Past research has shown that people perform worse, think less creatively and lose their self-control when they experience identity threats. Belmi’s work, conducted over a four-year period with colleagues from Stanford University, showed that people who feel devalued because of their group memberships were also more likely to engage in non-normative and anti-social behaviors. In academic settings, that meant a greater propensity for illegal drug use, cheating, ethical violations, and violence toward other students and school authorities. In the workplace, individuals who felt devalued showed more willingness to misuse company time and resources, to cut corners, and to do things that deliberately hindered productivity.
“What we saw was that if people perceive that the game’s unfair, they’re less likely to internalize a system’s values and play by its rules,” Belmi says.
When the Game Seems Rigged
To investigate what happens in the workplace, Belmi and colleagues asked 303 participants in one study to imagine they were up for promotion at a prestigious consulting company. One group, the “threat group,” was told they’d overheard the firm’s managing director disparage black people’s intelligence. A second group, “no threat,” was told they’d heard the executive mention that studies show no difference in intelligence among racial groups. (A third, control group was told they’d overheard the executive talking about his retirement.) Belmi then tracked how participants anticipated being treated by the organization and how likely they were to do things that worked against the company’s interests. All participants in the threat group expected poor treatment from the firm, particularly if they were black. And these participants, in turn, were more likely to endorse counterproductive behaviors at work, such as stealing company supplies, over-reporting hours, deliberately working slower, damaging company equipment, searching for a new job on company time and so forth, compared to other participants in the study. These socially threatened participants were roughly 55 percent more likely than black Americans in the no-threat or control groups to say they’d engage in these wasteful or destructive behaviors. In a follow-up study, Belmi and colleagues also found that social identity threats increased the incidence of lying and cheating in the laboratory.
Inclusion Counts
The implication? Inclusion is both an ethical imperative and a source of competitive advantage for business. A manager’s top priority, notes Belmi, is to drive productive engagement and commitment — the exact traits that suffer when employees experience social identity threats. Belmi speculates that people can pick up subtle forms of bias, such as when managers persistently use the term “guys” to address a group of men and women, or when minorities see that people like them are visibly under-represented in high-ranking positions in the company. These things can inadvertently signal what qualities are valued or respected in an organization and can have an impact on employee behavior.

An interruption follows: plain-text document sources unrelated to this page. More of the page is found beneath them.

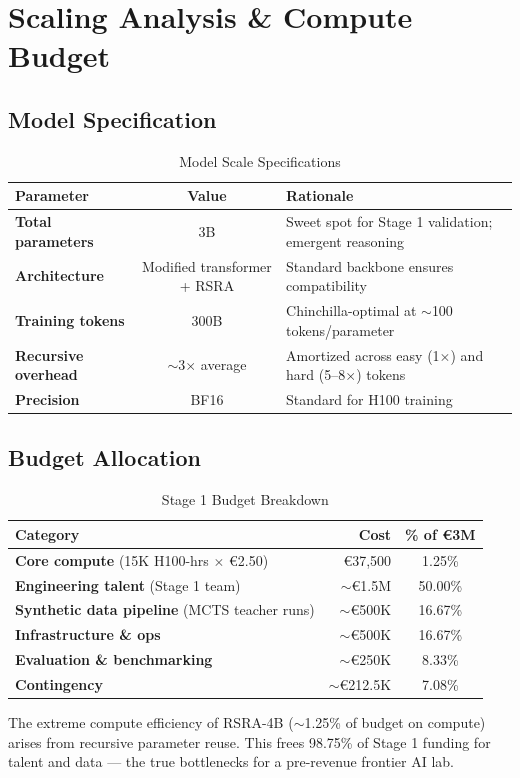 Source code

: \documentclass[11pt,a4paper]{article}
\theoremstyle{definition}
\begin{document}
\section{Scaling Analysis \& Compute Budget}

\subsection{Model Specification}
\begin{table}[h]
\centering
\caption{Model Scale Specifications}
\begin{tabular}{lcl}
\toprule
Parameter & Value & Rationale \\
\midrule
\textbf{Total parameters} & 3B & Sweet spot for Stage 1 validation; emergent reasoning \\
\textbf{Architecture} & Modified transformer + RSRA & Standard backbone ensures compatibility \\
\textbf{Training tokens} & 300B & Chinchilla-optimal at $\sim$100 tokens/parameter \\
\textbf{Recursive overhead} & $\sim$3$\times$ average & Amortized across easy (1$\times$) and hard (5--8$\times$) tokens \\
\textbf{Precision} & BF16 & Standard for H100 training \\
\bottomrule
\end{tabular}
\end{table}

\subsection{Budget Allocation}
\begin{table}[h]
\centering
\caption{Stage 1 Budget Breakdown}
\begin{tabular}{lrc}
\toprule
Category & Cost & \% of €3M \\
\midrule
\textbf{Core compute} (15K H100-hrs $\times$ €2.50) & €37,500 & 1.25\% \\
\textbf{Engineering talent} (Stage 1 team) & $\sim$€1.5M & 50.00\% \\
\textbf{Synthetic data pipeline} (MCTS teacher runs) & $\sim$€500K & 16.67\% \\
\textbf{Infrastructure \& ops} & $\sim$€500K & 16.67\% \\
\textbf{Evaluation \& benchmarking} & $\sim$€250K & 8.33\% \\
\textbf{Contingency} & $\sim$€212.5K & 7.08\% \\
\bottomrule
\end{tabular}
\end{table}
The extreme compute efficiency of RSRA-4B ($\sim$1.25\% of budget on compute) arises from recursive parameter reuse. This frees 98.75\% of Stage 1 funding for talent and data --- the true bottlenecks for a pre-revenue frontier AI lab.
\end{document}
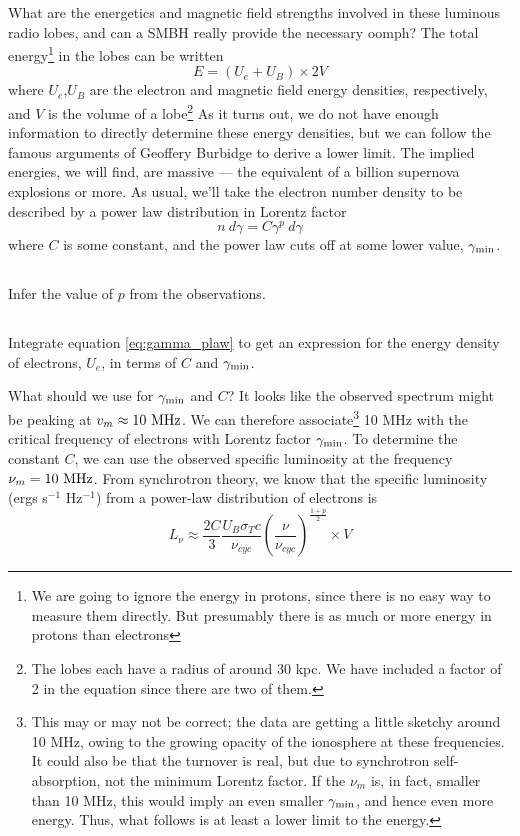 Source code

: \documentclass[11pt]{article}
\begin{document}
What are the energetics and magnetic field strengths involved in these luminous
radio lobes, and can a SMBH really provide the necessary oomph? The total
energy\footnote{We are going to ignore the energy in protons, since there is no 
easy way to measure them directly. But presumably there is as much or more 
energy in protons than electrons}
in the lobes can be written
\begin{equation}
E=(U_e+U_B)\times 2V
\end{equation}
where $U_e$,$U_B$ are the electron and magnetic field energy densities, respectively,
and $V$ is the volume of a lobe\footnote{The lobes each have a radius of around 30 kpc. 
We have included a factor of 2 in the equation since there are two of them.}
As it turns out, we do not have enough information to directly determine these energy densities, but 
we can follow the famous arguments of Geoffery Burbidge to derive a lower limit. The implied 
energies, we will find, are massive --- the equivalent of a billion supernova explosions or more.
As usual, we’ll take the electron number density to be described by a power law distribution in 
Lorentz factor
\begin{equation}
n~d\gamma=C\gamma^p~d\gamma
\label{eq:gamma_plaw}
\end{equation}
where $C$ is some constant, and the power law cuts off at some lower value, $\gamma_{\rm min}$.

\subsection{}
Infer the value of $p$ from the observations.

\subsection{}
Integrate equation \ref{eq:gamma_plaw} to get an expression for the energy density of
electrons, $U_e$, in terms of $C$ and $\gamma_{\rm min}$.

What should we use for $\gamma_{\rm min}$ and $C$?  It looks like the observed spectrum
might be peaking at $v_m\approx 10~{\rm MHz}$.  We can therefore associate\footnote{
This may or may not be correct; the data are getting a little sketchy around 10 MHz,
owing to the growing opacity of the ionosphere at these frequencies.  It could also
be that the turnover is real, but due to synchrotron self-absorption, not
the minimum Lorentz factor.  If the $\nu_m$ is, in fact, smaller than 10 MHz, this would
imply an even smaller $\gamma_{\rm min}$, and hence even more energy.  Thus, what
follows is at least a lower limit to the energy.}
10 MHz with the critical frequency of electrons with Lorentz factor $\gamma_{\rm min}$.  To
determine the constant $C$, we can use the observed specific luminosity at the frequency
$\nu_m=10~{\rm MHz}$.  From synchrotron theory, we know that the specific luminosity
(ergs s$^{-1}$ Hz$^{-1}$) from a power-law distribution of electrons is
\begin{equation}
L_\nu\approx\frac{2C}3\frac{U_B\sigma_Tc}{\nu_{cyc}}\left(\frac{\nu}{\nu_{cyc}}\right)^\frac{1+p}2\times V
\end{equation}
\end{document}
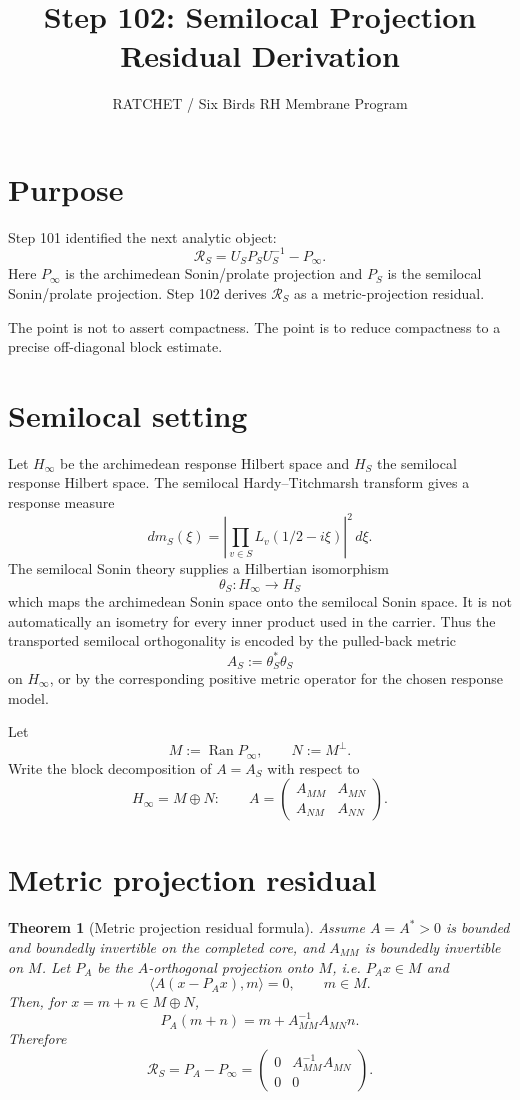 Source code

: \documentclass[11pt]{article}
\title{Step 102: Semilocal Projection Residual Derivation}
\author{RATCHET / Six Birds RH Membrane Program}
\date{}
\newtheorem{theorem}{Theorem}
\begin{document}
\maketitle

\section{Purpose}

Step 101 identified the next analytic object:
\[
\mathcal R_S=U_SP_SU_S^{-1}-P_\infty .
\]
Here \(P_\infty\) is the archimedean Sonin/prolate projection and
\(P_S\) is the semilocal Sonin/prolate projection.  Step 102 derives
\(\mathcal R_S\) as a metric-projection residual.

The point is not to assert compactness. The point is to reduce compactness to
a precise off-diagonal block estimate.

\section{Semilocal setting}

Let \(H_\infty\) be the archimedean response Hilbert space and \(H_S\) the
semilocal response Hilbert space.  The semilocal Hardy--Titchmarsh transform
gives a response measure
\[
dm_S(\xi)=\left|\prod_{v\in S}L_v(1/2-i\xi)\right|^2\,d\xi.
\]
The semilocal Sonin theory supplies a Hilbertian isomorphism
\[
\theta_S:H_\infty\to H_S
\]
which maps the archimedean Sonin space onto the semilocal Sonin space.  It is
not automatically an isometry for every inner product used in the carrier.
Thus the transported semilocal orthogonality is encoded by the pulled-back
metric
\[
A_S:=\theta_S^*\theta_S
\]
on \(H_\infty\), or by the corresponding positive metric operator for the
chosen response model.

Let
\[
M:=\operatorname{Ran}P_\infty,\qquad N:=M^\perp.
\]
Write the block decomposition of \(A=A_S\) with respect to
\[
H_\infty=M\oplus N:
\qquad
A=
\begin{pmatrix}
A_{MM}&A_{MN}\\
A_{NM}&A_{NN}
\end{pmatrix}.
\]

\section{Metric projection residual}

\begin{theorem}[Metric projection residual formula]
Assume \(A=A^*>0\) is bounded and boundedly invertible on the completed core,
and \(A_{MM}\) is boundedly invertible on \(M\).  Let \(P_A\) be the
\(A\)-orthogonal projection onto \(M\), i.e. \(P_Ax\in M\) and
\[
\langle A(x-P_Ax),m\rangle=0,\qquad m\in M.
\]
Then, for \(x=m+n\in M\oplus N\),
\[
P_A(m+n)=m+A_{MM}^{-1}A_{MN}n.
\]
Therefore
\[
\boxed{
\mathcal R_S=P_A-P_\infty
=
\begin{pmatrix}
0&A_{MM}^{-1}A_{MN}\\
0&0
\end{pmatrix}.
}
\]
\end{theorem}
\end{document}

“What we’re seeing is how much the chemistry of the environment matters,” says Belmi. “It’s not necessarily bad apples; it’s bad barrels.” He further added the importance of vigilance. “Because of strong social norms, most people today reject the notion of explicit prejudice. But prejudice and bias today take subtler forms, and that’s what managers need to watch out for.”
A Powerful Impact
Social identity threats are powerful on the psyche — more powerful, in fact, than personal threats, according to Belmi. In another study, Belmi and colleagues asked female participants to imagine that they faced the possibility of being denied a promotion either because their boss didn’t think a woman was suitable for a leadership position, or because their boss didn’t believe that their personality was suitable for the job. The former triggered stronger anti-social responses.
Why? While it can be easier to dismiss and move on from a personal conflict (“this person’s style clashes with mine”), social identity threats aren’t perceived as “isolated,” — they reflect pervasive, negative and systemic bias toward a particular group, Belmi says. Over time, these experiences can cohere into a painful narrative: My group or my society does not respect me, simply because of my group membership.
“Encounters with bias in mainstream institutions such as school or work can establish an expectation of disrespectful and undignified treatment,” Belmi writes, “which may then increase the likelihood of deviance, delinquency and crime.”
Peter Belmi co-authored “Threats to Social Identity Can Trigger Social Deviance,” which appeared in the Personality and Social Psychology Bulletin, with Rodolfo Cortes Barragan, Margaret A. Neale and Geoffrey L. Cohen, all of Stanford University.